Segment Start: Source data
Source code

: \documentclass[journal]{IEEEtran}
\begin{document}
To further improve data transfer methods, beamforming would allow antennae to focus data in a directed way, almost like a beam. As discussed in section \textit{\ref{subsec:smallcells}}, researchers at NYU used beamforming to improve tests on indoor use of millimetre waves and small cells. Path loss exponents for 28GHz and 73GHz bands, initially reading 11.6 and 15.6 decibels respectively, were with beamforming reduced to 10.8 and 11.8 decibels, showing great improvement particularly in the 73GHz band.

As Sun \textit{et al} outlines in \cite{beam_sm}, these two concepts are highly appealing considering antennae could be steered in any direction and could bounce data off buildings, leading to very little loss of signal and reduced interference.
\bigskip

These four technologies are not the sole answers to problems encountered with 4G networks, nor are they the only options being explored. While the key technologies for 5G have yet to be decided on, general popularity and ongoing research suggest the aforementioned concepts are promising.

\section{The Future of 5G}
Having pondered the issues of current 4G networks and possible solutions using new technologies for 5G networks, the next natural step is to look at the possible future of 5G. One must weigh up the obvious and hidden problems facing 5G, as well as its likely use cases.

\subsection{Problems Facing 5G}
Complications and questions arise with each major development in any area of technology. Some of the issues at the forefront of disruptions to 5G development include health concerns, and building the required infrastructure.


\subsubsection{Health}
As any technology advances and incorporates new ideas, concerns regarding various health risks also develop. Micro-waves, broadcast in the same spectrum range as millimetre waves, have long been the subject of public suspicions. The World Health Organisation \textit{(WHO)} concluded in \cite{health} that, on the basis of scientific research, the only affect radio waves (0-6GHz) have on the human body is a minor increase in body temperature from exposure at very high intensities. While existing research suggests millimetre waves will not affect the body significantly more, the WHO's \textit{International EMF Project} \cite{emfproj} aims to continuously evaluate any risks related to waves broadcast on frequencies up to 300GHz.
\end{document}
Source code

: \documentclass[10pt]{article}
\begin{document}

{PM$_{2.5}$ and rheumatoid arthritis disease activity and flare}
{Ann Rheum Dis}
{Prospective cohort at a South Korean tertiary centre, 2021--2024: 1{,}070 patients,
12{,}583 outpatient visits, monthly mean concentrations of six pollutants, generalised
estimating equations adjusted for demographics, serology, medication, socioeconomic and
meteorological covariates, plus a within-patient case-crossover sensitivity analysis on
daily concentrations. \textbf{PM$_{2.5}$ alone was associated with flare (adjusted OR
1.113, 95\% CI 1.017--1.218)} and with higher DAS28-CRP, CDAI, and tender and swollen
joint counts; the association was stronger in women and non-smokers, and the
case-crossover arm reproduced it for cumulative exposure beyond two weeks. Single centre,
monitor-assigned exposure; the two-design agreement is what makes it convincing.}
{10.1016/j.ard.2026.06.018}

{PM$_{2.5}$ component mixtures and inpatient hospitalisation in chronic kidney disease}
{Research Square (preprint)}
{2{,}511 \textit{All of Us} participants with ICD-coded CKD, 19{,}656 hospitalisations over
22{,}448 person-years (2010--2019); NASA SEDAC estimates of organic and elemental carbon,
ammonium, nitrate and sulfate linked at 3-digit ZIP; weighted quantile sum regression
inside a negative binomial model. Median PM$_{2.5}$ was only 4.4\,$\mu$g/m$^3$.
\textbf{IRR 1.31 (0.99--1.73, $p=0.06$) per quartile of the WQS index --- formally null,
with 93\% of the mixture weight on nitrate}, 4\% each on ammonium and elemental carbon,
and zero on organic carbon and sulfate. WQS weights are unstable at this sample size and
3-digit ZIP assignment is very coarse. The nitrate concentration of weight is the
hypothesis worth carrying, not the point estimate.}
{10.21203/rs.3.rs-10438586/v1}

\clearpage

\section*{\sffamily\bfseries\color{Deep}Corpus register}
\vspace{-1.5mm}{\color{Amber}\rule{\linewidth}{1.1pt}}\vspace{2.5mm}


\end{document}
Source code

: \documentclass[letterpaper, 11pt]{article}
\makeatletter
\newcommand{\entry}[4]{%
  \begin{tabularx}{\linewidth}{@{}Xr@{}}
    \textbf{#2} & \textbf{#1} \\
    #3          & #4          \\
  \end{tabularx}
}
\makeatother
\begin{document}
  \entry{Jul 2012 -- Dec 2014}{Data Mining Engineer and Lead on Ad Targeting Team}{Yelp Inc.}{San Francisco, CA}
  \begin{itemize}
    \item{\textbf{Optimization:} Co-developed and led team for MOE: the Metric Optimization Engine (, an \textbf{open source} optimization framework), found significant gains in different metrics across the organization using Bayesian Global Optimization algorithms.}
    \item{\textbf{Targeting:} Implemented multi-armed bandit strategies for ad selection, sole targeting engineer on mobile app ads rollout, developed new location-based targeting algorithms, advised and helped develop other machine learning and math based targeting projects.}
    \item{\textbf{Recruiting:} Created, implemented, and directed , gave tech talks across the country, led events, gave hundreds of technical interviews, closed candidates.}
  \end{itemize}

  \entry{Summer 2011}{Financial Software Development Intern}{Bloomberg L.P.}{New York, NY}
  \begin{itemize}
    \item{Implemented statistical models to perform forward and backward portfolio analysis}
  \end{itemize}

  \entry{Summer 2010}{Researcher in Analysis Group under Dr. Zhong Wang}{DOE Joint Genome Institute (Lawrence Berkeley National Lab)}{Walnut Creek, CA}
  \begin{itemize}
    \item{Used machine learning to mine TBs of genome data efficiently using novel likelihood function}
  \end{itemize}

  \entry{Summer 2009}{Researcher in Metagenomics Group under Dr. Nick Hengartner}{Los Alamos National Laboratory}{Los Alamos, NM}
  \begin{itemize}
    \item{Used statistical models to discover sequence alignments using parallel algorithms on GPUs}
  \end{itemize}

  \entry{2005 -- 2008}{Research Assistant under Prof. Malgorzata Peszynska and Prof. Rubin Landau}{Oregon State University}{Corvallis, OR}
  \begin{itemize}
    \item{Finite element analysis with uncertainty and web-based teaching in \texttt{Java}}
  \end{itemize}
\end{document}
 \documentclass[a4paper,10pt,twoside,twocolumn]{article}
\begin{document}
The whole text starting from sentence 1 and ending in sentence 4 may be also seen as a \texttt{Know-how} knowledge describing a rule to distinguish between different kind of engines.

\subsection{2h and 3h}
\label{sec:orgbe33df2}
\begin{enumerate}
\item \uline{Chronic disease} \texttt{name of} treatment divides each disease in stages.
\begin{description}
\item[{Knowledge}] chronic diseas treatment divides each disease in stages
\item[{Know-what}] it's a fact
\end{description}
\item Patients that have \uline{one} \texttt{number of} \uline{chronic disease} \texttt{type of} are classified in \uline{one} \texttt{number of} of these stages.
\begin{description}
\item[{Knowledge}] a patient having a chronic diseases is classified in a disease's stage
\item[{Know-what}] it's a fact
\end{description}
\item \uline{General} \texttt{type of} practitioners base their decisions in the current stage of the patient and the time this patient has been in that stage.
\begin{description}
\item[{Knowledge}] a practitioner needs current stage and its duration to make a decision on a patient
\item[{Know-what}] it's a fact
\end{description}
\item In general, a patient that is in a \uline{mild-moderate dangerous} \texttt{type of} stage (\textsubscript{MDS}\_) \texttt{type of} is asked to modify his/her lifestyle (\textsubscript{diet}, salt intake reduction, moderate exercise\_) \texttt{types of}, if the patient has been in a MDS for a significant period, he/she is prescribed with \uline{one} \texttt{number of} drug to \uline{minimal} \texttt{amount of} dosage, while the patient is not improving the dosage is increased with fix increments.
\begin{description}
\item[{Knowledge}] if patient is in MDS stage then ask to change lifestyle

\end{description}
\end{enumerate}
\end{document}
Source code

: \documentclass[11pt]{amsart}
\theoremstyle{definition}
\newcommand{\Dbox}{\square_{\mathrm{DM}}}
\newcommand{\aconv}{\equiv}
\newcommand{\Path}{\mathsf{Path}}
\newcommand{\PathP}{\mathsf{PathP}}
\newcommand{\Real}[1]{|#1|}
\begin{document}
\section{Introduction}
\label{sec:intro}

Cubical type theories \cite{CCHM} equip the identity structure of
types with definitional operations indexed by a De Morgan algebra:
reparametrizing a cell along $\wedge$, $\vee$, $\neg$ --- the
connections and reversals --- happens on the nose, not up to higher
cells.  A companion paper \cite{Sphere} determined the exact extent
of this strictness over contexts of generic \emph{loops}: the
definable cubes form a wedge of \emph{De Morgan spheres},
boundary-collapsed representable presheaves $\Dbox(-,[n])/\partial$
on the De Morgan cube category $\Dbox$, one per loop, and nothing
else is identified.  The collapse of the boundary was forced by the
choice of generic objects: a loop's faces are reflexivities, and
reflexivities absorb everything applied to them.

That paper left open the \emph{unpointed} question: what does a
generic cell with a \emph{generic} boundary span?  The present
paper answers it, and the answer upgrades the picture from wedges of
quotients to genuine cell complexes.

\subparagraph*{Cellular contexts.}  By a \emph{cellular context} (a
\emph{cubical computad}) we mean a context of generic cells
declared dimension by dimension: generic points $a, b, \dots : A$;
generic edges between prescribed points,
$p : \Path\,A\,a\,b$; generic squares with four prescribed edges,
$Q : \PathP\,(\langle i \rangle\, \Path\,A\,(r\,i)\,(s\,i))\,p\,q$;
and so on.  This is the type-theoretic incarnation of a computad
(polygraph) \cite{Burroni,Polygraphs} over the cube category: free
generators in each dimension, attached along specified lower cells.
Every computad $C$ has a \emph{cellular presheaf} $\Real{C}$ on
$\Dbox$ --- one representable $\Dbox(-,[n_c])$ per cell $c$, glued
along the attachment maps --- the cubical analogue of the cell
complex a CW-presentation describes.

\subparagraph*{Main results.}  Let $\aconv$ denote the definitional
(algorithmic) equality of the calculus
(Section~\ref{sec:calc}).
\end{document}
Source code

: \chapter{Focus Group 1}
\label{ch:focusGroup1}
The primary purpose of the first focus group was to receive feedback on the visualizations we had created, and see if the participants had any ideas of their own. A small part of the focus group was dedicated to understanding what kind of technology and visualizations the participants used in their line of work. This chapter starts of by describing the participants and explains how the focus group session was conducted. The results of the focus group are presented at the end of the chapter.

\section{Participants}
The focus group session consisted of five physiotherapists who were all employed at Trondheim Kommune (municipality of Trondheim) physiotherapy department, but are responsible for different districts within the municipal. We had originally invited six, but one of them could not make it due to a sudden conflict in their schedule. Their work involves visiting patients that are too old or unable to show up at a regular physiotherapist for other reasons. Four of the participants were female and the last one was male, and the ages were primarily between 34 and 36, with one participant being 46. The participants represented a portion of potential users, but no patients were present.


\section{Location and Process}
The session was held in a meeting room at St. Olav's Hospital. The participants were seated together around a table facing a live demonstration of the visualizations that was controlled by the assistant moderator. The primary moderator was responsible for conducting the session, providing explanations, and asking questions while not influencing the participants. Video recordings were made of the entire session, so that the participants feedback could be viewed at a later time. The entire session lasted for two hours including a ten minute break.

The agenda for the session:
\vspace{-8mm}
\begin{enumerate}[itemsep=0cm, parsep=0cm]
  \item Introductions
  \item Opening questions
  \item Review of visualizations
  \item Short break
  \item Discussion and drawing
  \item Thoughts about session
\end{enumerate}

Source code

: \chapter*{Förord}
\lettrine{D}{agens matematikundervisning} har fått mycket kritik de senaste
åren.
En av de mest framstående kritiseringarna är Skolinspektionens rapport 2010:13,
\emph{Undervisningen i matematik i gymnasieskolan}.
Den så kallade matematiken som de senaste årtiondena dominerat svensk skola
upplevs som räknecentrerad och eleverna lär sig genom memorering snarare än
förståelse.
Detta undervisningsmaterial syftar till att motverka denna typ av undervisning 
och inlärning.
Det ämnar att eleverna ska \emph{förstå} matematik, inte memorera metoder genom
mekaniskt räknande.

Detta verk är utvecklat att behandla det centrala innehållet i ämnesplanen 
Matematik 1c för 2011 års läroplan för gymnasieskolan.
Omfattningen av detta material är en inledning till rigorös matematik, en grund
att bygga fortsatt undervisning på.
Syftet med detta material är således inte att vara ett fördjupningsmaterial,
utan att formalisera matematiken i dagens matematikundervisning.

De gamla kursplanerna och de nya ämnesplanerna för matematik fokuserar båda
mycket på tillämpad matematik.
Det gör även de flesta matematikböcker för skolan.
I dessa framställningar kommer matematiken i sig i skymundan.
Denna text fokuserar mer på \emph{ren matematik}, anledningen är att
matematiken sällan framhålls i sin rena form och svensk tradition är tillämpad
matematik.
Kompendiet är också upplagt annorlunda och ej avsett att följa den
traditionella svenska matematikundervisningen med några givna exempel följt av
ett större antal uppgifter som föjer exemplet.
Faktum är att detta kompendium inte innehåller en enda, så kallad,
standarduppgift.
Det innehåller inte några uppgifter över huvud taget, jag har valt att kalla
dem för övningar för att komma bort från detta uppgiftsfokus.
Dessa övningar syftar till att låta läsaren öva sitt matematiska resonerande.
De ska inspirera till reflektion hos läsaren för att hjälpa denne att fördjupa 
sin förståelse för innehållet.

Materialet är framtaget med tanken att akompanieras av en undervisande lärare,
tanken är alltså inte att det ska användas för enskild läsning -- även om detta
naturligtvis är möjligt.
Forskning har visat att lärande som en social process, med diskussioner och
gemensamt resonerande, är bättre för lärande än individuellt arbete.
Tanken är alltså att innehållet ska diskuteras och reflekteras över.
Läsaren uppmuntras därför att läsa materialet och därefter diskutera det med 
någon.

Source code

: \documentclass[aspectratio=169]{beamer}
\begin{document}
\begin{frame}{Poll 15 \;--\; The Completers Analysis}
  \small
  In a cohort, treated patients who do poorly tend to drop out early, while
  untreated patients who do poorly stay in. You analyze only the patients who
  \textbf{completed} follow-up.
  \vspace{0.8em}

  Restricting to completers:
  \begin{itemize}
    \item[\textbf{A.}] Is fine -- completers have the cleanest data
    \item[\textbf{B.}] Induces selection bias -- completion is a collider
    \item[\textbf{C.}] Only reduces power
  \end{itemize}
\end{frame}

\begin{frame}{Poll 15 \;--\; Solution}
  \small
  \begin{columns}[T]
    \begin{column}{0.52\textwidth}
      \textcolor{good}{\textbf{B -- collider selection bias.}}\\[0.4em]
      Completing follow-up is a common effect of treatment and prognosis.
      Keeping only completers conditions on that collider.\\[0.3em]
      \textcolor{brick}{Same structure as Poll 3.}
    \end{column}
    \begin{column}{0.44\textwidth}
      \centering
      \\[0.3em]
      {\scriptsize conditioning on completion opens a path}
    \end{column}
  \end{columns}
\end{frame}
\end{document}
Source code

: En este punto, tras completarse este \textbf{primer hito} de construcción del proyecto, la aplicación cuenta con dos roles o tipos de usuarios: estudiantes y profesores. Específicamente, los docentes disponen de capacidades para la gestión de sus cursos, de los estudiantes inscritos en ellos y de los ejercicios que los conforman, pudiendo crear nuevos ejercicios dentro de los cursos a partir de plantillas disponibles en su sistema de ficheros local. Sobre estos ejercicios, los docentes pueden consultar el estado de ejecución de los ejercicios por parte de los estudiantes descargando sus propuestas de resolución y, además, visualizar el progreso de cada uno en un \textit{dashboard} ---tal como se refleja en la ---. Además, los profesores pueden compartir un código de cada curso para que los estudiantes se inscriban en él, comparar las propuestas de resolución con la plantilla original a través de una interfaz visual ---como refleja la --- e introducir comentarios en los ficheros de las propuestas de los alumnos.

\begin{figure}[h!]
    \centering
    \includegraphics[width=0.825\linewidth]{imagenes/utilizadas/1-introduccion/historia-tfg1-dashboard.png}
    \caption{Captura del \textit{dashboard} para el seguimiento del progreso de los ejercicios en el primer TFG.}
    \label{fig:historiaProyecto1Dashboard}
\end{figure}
Segment End: Source data
• _Work item_: Set down, exactly as they appear, the lines above from the first one to the line that holds "Complications and questions", both included, please, and no others.

• _Answer for this exercise_:
Source code

: \documentclass[journal]{IEEEtran}
\begin{document}
To further improve data transfer methods, beamforming would allow antennae to focus data in a directed way, almost like a beam. As discussed in section \textit{\ref{subsec:smallcells}}, researchers at NYU used beamforming to improve tests on indoor use of millimetre waves and small cells. Path loss exponents for 28GHz and 73GHz bands, initially reading 11.6 and 15.6 decibels respectively, were with beamforming reduced to 10.8 and 11.8 decibels, showing great improvement particularly in the 73GHz band.

As Sun \textit{et al} outlines in \cite{beam_sm}, these two concepts are highly appealing considering antennae could be steered in any direction and could bounce data off buildings, leading to very little loss of signal and reduced interference.
\bigskip

These four technologies are not the sole answers to problems encountered with 4G networks, nor are they the only options being explored. While the key technologies for 5G have yet to be decided on, general popularity and ongoing research suggest the aforementioned concepts are promising.

\section{The Future of 5G}
Having pondered the issues of current 4G networks and possible solutions using new technologies for 5G networks, the next natural step is to look at the possible future of 5G. One must weigh up the obvious and hidden problems facing 5G, as well as its likely use cases.

\subsection{Problems Facing 5G}
Complications and questions arise with each major development in any area of technology. Some of the issues at the forefront of disruptions to 5G development include health concerns, and building the required infrastructure.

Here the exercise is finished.